Jesús ganó su cuerpo en las entrañas de María. Es uno de los nuestros. Pero no es sólo de este mundo. Porque el corazón de María no fue su primer hogar; Él venía ya vivo desde el Cielo. Y llegó cargado con lo que le faltaba a Timeo. Con la luz que se había escapado de los ojos de su hijo. Así, Jesús se hizo presente, en esa vuelta del camino donde el ciego solía pedir. Pasó por allí, con suficiente alboroto a su alrededor como para que el ciego se percatara de su presencia. Se paró Jesús porque el ciego gritaba – dice el evangelista. No pasó de largo. No le incomodaban. Le llamó: ¿qué quieres? Quiero lo que tú traes del cielo, le dijo el ciego: eso que viene de fuera y que cambia la vida.
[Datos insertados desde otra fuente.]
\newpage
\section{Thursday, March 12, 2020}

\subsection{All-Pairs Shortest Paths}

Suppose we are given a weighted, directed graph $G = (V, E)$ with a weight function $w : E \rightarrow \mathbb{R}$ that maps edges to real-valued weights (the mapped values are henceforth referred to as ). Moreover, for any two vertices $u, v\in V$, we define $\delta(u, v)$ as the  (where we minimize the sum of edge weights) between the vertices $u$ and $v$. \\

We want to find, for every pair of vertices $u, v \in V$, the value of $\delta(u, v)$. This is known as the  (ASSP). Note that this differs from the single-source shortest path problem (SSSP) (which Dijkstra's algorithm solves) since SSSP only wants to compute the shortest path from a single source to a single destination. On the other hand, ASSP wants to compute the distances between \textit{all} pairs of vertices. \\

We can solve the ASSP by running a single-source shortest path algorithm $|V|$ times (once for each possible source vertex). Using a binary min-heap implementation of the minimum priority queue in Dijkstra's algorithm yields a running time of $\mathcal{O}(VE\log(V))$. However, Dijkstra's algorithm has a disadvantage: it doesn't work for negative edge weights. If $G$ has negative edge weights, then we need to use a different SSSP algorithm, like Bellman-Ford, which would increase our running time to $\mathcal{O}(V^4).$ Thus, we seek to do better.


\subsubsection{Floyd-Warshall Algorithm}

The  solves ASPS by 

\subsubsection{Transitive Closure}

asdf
Anda -le dice Jesús- porque tu fe te ha salvado. La fe, que aquí apostaba por la cercanía de Dios. Por la diferencia entre Dios y todo aquello que nosotros podemos conseguir con nuestras energías e intentos. La fe del ciego no miraba hacia dentro, en busca de un estado emocional particular, sino que miraba entero hacia afuera, con esos ojos secos y todo el aire de sus pulmones. Porque Jesús no es una vibración interior. O una fibra escondida en nuestra emotividad. Jesús es alguien que pasa por las caminos de nuestra necesidad, disponible. Con toda la fuerza del Dios del Cielo.

Que vea – le dice el ciego. Que pueda ver más allá, al otro lado de lo que yo soy. Nos interesa contemplar al ciego, porque no pocos confunden la espiritualidad, nuestra fe, con algo que también es muy humano, pero que no es religioso. La visita íntima a lo que somos, a nuestro interior, en busca de serenidad o paz, es algo muy conveniente, pero por sí misma no es religión. En muchos se confunde hoy lo sentimental con lo religioso – si bien es cierto que lo religioso nos puede brindar los mejores sentimientos. Una emoción provocada, perseguida, con toda su intensidad, puede darse en un alma que sigue cerrada en sí misma. La religión cristiana no nos encierra dentro de lo que somos, sino que nos une a Dios de la mano de su Hijo Jesús. Por eso, para vivir nuestra fe no queda otra que salir hacia fuera – justo como hizo el ciego con sus gritos… Hacia fuera: en la oración. En los sacramentos. En el roce con la vida de la comunidad – de los otros. Pidamos pues salir de nosotros mismos para poder encontrar al Dios que visita nuestras vidas.